= Given data =
◇ ◇ ◇ ◇ ◇

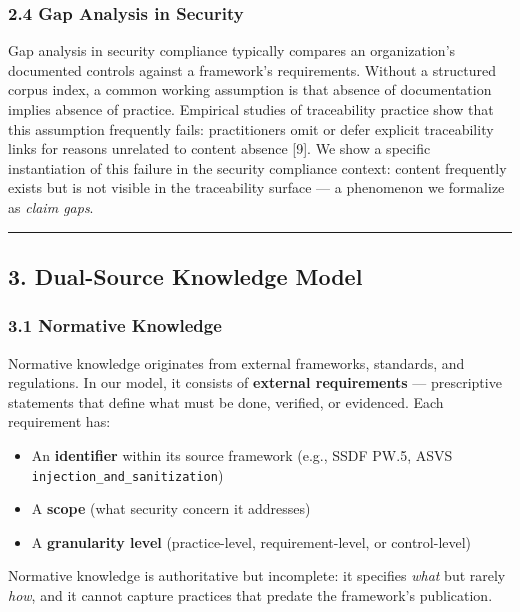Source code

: \documentclass[
]{article}
\providecommand{\tightlist}{%
  \setlength{\itemsep}{0pt}\setlength{\parskip}{0pt}}
\begin{document}
\subsubsection{2.4 Gap Analysis in
Security}\label{gap-analysis-in-security}

Gap analysis in security compliance typically compares an organization's
documented controls against a framework's requirements. Without a
structured corpus index, a common working assumption is that absence of
documentation implies absence of practice. Empirical studies of
traceability practice show that this assumption frequently fails:
practitioners omit or defer explicit traceability links for reasons
unrelated to content absence {[}9{]}. We show a specific instantiation
of this failure in the security compliance context: content frequently
exists but is not visible in the traceability surface --- a phenomenon
we formalize as \emph{claim gaps}.

\begin{center}\rule{0.5\linewidth}{0.5pt}\end{center}

\subsection{3. Dual-Source Knowledge
Model}\label{dual-source-knowledge-model}

\subsubsection{3.1 Normative Knowledge}\label{normative-knowledge}

Normative knowledge originates from external frameworks, standards, and
regulations. In our model, it consists of \textbf{external requirements}
--- prescriptive statements that define what must be done, verified, or
evidenced. Each requirement has:

\begin{itemize}
\tightlist
\item
  An \textbf{identifier} within its source framework (e.g., SSDF PW.5,
  ASVS \texttt{injection\_and\_sanitization})
\item
  A \textbf{scope} (what security concern it addresses)
\item
  A \textbf{granularity level} (practice-level, requirement-level, or
  control-level)
\end{itemize}

Normative knowledge is authoritative but incomplete: it specifies
\emph{what} but rarely \emph{how}, and it cannot capture practices that
predate the framework's publication.
\end{document}
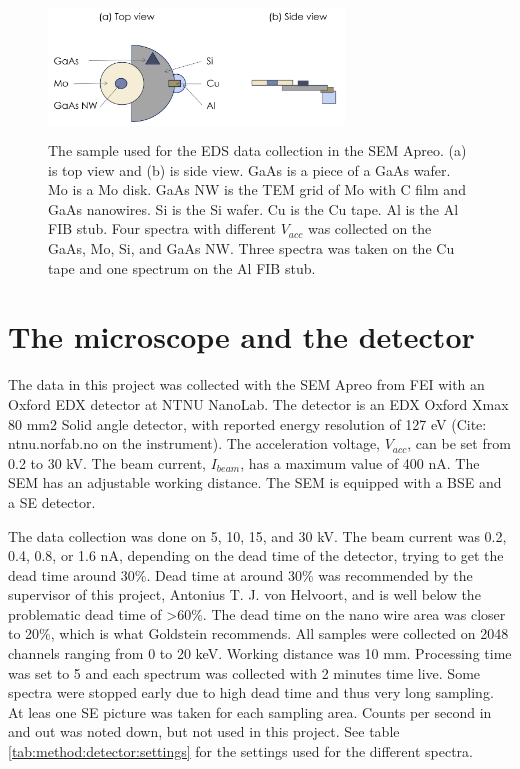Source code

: \begin{figure}[ht]
    \centering
    \colorbox{white}{\includegraphics[width=0.7\textwidth]{figures/Materials-sample1.png}}
    \caption{
        The sample used for the EDS data collection in the SEM Apreo.
        (a) is top view and (b) is side view.
        GaAs is a piece of a GaAs wafer.
        Mo is a Mo disk.
        GaAs NW is the TEM grid of Mo with C film and GaAs nanowires.
        Si is the Si wafer.
        Cu is the Cu tape.
        Al is the Al FIB stub.
        Four spectra with different $V_{acc}$ was collected on the GaAs, Mo, Si, and GaAs NW.
        Three spectra was taken on the Cu tape and one spectrum on the Al FIB stub.
    }
    \label{fig:method:materials:sample1}
\end{figure}



%
%
\section{The microscope and the detector}
\label{sec:method:detector}
The data in this project was collected with the SEM Apreo from FEI with an Oxford EDX detector at NTNU NanoLab.
The detector is an EDX Oxford Xmax 80 mm2 Solid angle detector, with reported energy resolution of 127 eV (Cite: ntnu.norfab.no on the instrument).
The acceleration voltage, $V_{acc}$, can be set from 0.2 to 30 kV.
The beam current, $I_{beam}$, has a maximum value of 400 nA.
The SEM has an adjustable working distance.
The SEM is equipped with a BSE and a SE detector.

The data collection was done on 5, 10, 15, and 30 kV.
The beam current was 0.2, 0.4, 0.8, or 1.6 nA, depending on the dead time of the detector, trying to get the dead time around 30\%.
Dead time at around 30\% was recommended by the supervisor of this project, Antonius T. J. von Helvoort, and is well below the problematic dead time of >60\%.
The dead time on the nano wire area was closer to 20\%, which is what Goldstein \cite[page 223]{goldstein_scanning_2018} recommends.
All samples were collected on 2048 channels ranging from 0 to 20 keV.
Working distance was 10 mm.
Processing time was set to 5 and each spectrum was collected with 2 minutes time live.
Some spectra were stopped early due to high dead time and thus very long sampling.
At leas one SE picture was taken for each sampling area.
Counts per second in and out was noted down, but not used in this project.
See table \ref{tab:method:detector:settings} for the settings used for the different spectra.

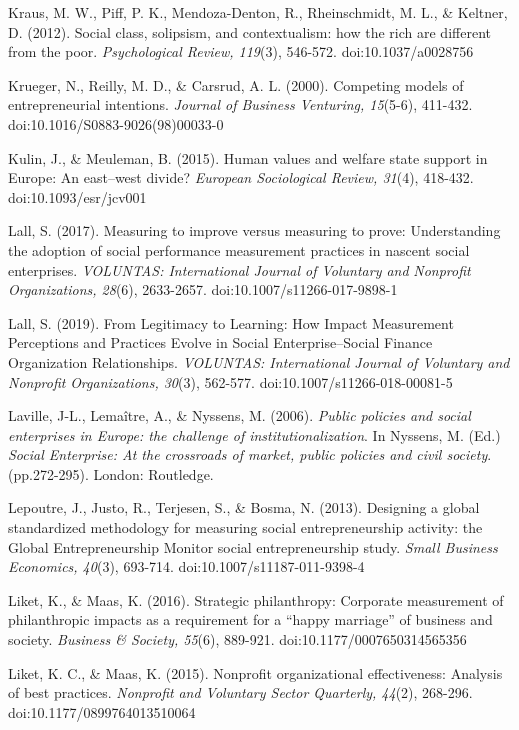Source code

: \documentclass{article}
\begin{document}
Kraus, M. W., Piff, P. K., Mendoza-Denton, R., Rheinschmidt, M. L., \& Keltner, D. (2012). Social class, solipsism, and contextualism: how the rich are different from the poor. \emph{Psychological Review, 119}(3), 546-572. doi:10.1037/a0028756

Krueger, N., Reilly, M. D., \& Carsrud, A. L. (2000). Competing models of entrepreneurial intentions. \emph{Journal of Business Venturing, 15}(5-6), 411-432. doi:10.1016/S0883-9026(98)00033-0

Kulin, J., \& Meuleman, B. (2015). Human values and welfare state support in Europe: An east--west divide? \emph{European Sociological Review, 31}(4), 418-432. doi:10.1093/esr/jcv001

Lall, S. (2017). Measuring to improve versus measuring to prove: Understanding the adoption of social performance measurement practices in nascent social enterprises. \emph{VOLUNTAS: International Journal of Voluntary and }\emph{Nonprofit}\emph{ Organizations, 28}(6), 2633-2657. doi:10.1007/s11266-017-9898-1

Lall, S. (2019). From Legitimacy to Learning: How Impact Measurement Perceptions and Practices Evolve in Social Enterprise--Social Finance Organization Relationships. \emph{VOLUNTAS: International Journal of Voluntary and }\emph{Nonprofit}\emph{ Organizations, 30}(3), 562-577. doi:10.1007/s11266-018-00081-5

Laville, J-L., Lemaître, A., \& Nyssens, M. (2006). \emph{Public policies and social enterprises in Europe: the challenge of institutionalization}. In Nyssens, M. (Ed.) \emph{Social Enterprise: At the crossroads of market, public policies and civil society}. (pp.272-295). London: Routledge.

Lepoutre, J., Justo, R., Terjesen, S., \& Bosma, N. (2013). Designing a global standardized methodology for measuring social entrepreneurship activity: the Global Entrepreneurship Monitor social entrepreneurship study. \emph{Small Business Economics, 40}(3), 693-714. doi:10.1007/s11187-011-9398-4

Liket, K., \& Maas, K. (2016). Strategic philanthropy: Corporate measurement of philanthropic impacts as a requirement for a “happy marriage” of business and society. \emph{Business \& Society, 55}(6), 889-921. doi:10.1177/0007650314565356

Liket, K. C., \& Maas, K. (2015). Nonprofit organizational effectiveness: Analysis of best practices. \emph{Nonprofit}\emph{ and Voluntary Sector Quarterly, 44}(2), 268-296. doi:10.1177/0899764013510064
\end{document}
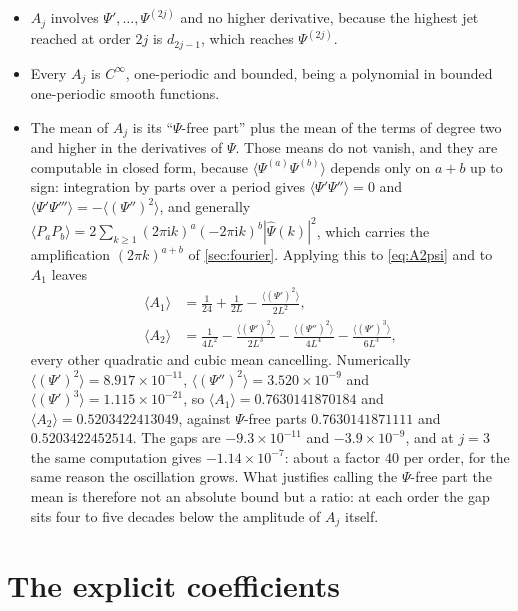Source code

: \documentclass[11pt,oneside]{article}
\theoremstyle{definition}
\theoremstyle{remark}
\newcommand{\ii}{\mathrm i}
\newcommand{\Psihat}{\widehat\Psi}
\begin{document}
\begin{itemize}
\item $A_j$ involves $\Psi',\dots,\Psi^{(2j)}$ and no higher derivative,
  because the highest jet reached at order $2j$ is $d_{2j-1}$, which reaches
  $\Psi^{(2j)}$.
\item Every $A_j$ is $C^\infty$, one-periodic and bounded, being a polynomial
  in bounded one-periodic smooth functions.
\item The mean of $A_j$ is its ``$\Psi$-free part'' plus the mean of the
  terms of degree two and higher in the derivatives of $\Psi$.  Those means
  do not vanish, and they are computable in closed form, because
  $\langle\Psi^{(a)}\Psi^{(b)}\rangle$ depends only on $a+b$ up to sign:
  integration by parts over a period gives
  $\langle\Psi'\Psi''\rangle=0$ and
  $\langle\Psi'\Psi'''\rangle=-\langle(\Psi'')^2\rangle$, and generally
  $\langle P_aP_b\rangle=2\sum_{k\ge1}(2\pi\ii k)^a(-2\pi\ii k)^b|\Psihat(k)|^2$,
  which carries the amplification $(2\pi k)^{a+b}$ of \cref{sec:fourier}.
  Applying this to \cref{eq:A2psi} and to $A_1$ leaves
  \begin{align*}
    \langle A_1\rangle&=\frac1{24}+\frac1{2L}
      -\frac{\langle(\Psi')^2\rangle}{2L^2},\\
    \langle A_2\rangle&=\frac1{4L^2}
      -\frac{\langle(\Psi')^2\rangle}{2L^3}
      -\frac{\langle(\Psi'')^2\rangle}{4L^4}
      -\frac{\langle(\Psi')^3\rangle}{6L^3},
  \end{align*}
  every other quadratic and cubic mean cancelling.  Numerically
  $\langle(\Psi')^2\rangle=8.917\times10^{-11}$,
  $\langle(\Psi'')^2\rangle=3.520\times10^{-9}$ and
  $\langle(\Psi')^3\rangle=1.115\times10^{-21}$, so
  $\langle A_1\rangle=0.7630141870184$ and
  $\langle A_2\rangle=0.5203422413049$, against $\Psi$-free parts
  $0.7630141871111$ and $0.5203422452514$.  The gaps are
  $-9.3\times10^{-11}$ and $-3.9\times10^{-9}$, and at $j=3$ the same
  computation gives $-1.14\times10^{-7}$: about a factor $40$ per order,
  for the same reason the oscillation grows.  What justifies calling the
  $\Psi$-free part the mean is therefore not an absolute bound but a ratio:
  at each order the gap sits four to five decades below the amplitude of
  $A_j$ itself.
\end{itemize}

\section{The explicit coefficients}\label{sec:explicit}
\end{document}
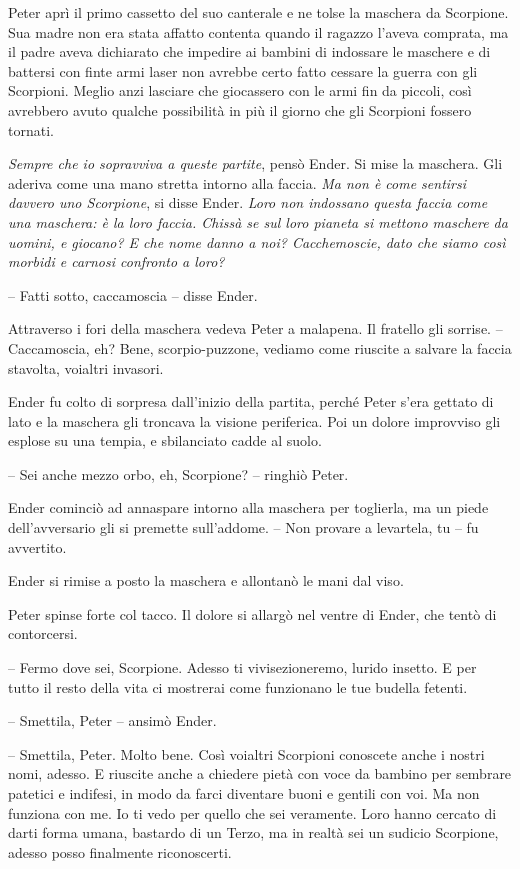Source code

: {Peter aprì il primo cassetto del suo canterale e ne tolse la maschera
	da Scorpione. Sua madre non era stata affatto contenta quando il ragazzo
	l'aveva comprata, ma il padre aveva dichiarato che impedire ai bambini
	di indossare le maschere e di battersi con finte armi laser non avrebbe
	certo fatto cessare la guerra con gli Scorpioni. Meglio anzi lasciare
	che giocassero con le armi fin da piccoli, così avrebbero avuto qualche
	possibilità in più il giorno che gli Scorpioni fossero tornati.}

\emph{{Sempre che io sopravviva a queste partite}}{, \emph{} pensò
	Ender. Si mise la maschera. Gli aderiva come una mano stretta intorno
	alla faccia. \emph{Ma non è come sentirsi davvero uno Scorpione},
	\emph{} si disse Ender. \emph{Loro non indossano questa faccia come una
		maschera: è la loro faccia. Chissà se sul loro pianeta si mettono
		maschere da uomini, e giocano? E che nome danno a noi? Cacchemoscie,
		dato che siamo così morbidi e carnosi confronto a loro?}}

{-- Fatti sotto, caccamoscia -- disse Ender.}

{Attraverso i fori della maschera vedeva Peter a malapena. Il fratello
	gli sorrise. -- Caccamoscia, eh? Bene, scorpio-puzzone, vediamo come
	riuscite a salvare la faccia stavolta, voialtri invasori.}

{Ender fu colto di sorpresa dall'inizio della partita, perché Peter
	s'era gettato di lato e la maschera gli troncava la visione periferica.
	Poi un dolore improvviso gli esplose su una tempia, e sbilanciato cadde
	al suolo.}

{-- Sei anche mezzo orbo, eh, Scorpione? -- ringhiò Peter.}

{Ender cominciò ad annaspare intorno alla maschera per toglierla, ma un
	piede dell'avversario gli si premette sull'addome. -- Non provare a
	levartela, tu -- fu avvertito.}

{Ender si rimise a posto la maschera e allontanò le mani dal viso.}

{Peter spinse forte col tacco. Il dolore si allargò nel ventre di Ender,
	che tentò di contorcersi.}

{-- Fermo dove sei, Scorpione. Adesso ti vivisezioneremo, lurido
	insetto. E per tutto il resto della vita ci mostrerai come funzionano le
	tue budella fetenti.}

{-- Smettila, Peter -- ansimò Ender.}

{-- Smettila, Peter. Molto bene. Così voialtri Scorpioni conoscete anche
	i nostri nomi, adesso. E riuscite anche a chiedere pietà con voce da
	bambino per sembrare patetici e indifesi, in modo da farci diventare
	buoni e gentili con voi. Ma non funziona con me. Io ti vedo per quello
	che sei veramente. Loro hanno cercato di darti forma umana, bastardo di
	un Terzo, ma in realtà sei un sudicio Scorpione, adesso posso finalmente
	riconoscerti.}

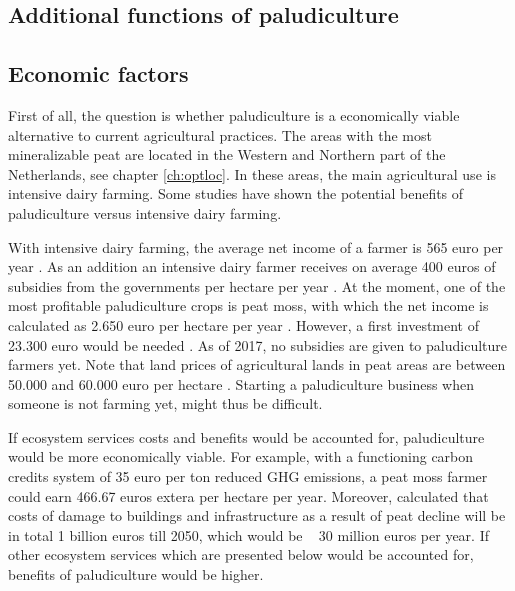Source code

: {\begin{enumerate}
\section{Additional functions of paludiculture}

\subsection{Economic factors}
First of all, the question is whether paludiculture is a economically viable alternative to current agricultural practices. The areas with the most mineralizable peat are located in the Western and Northern part of the Netherlands, see chapter \ref{ch:optloc}. In these areas, the main agricultural use is intensive dairy farming. Some studies have shown the potential benefits of paludiculture versus intensive dairy farming. 

With intensive dairy farming, the average net income of a farmer is 565 euro per year \citep{van2013rewetting}. As an addition an intensive dairy farmer receives on average 400 euros of subsidies from the governments per hectare per year \citep{van2013rewetting}. At the moment, one of the most profitable paludiculture crops is peat moss, with which the net income is calculated as 2.650 euro per hectare per year \citep{van2013rewetting}. However, a first investment of 23.300 euro would be needed \citep{van2013rewetting}. As of 2017, no subsidies are given to paludiculture farmers yet. Note that land prices of agricultural lands in peat areas are between 50.000 and 60.000 euro per hectare \citep{}. Starting a paludiculture business when someone is not farming yet, might thus be difficult.

If ecosystem services costs and benefits would be accounted for, paludiculture would be more economically viable. For example, with a functioning carbon credits system of 35 euro per ton reduced GHG emissions, a peat moss farmer could earn 466.67 euros extera per hectare per year. Moreover, \citet{van2016dalende} calculated that costs of damage to buildings and infrastructure as a result of peat decline will be in total 1 billion euros till 2050, which would be ~ 30 million euros per year. If other ecosystem services which are presented below would be accounted for, benefits of paludiculture would be higher.


\end{enumerate}}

◇ ◇ ◇ ◇ ◇

= Work item =
Read through the entries above, and wherever a line holds the string "gives", copy it.

= Answer to this problem =
  integration by parts over a period gives
  computation gives $-1.14\times10^{-7}$: about a factor $40$ per order,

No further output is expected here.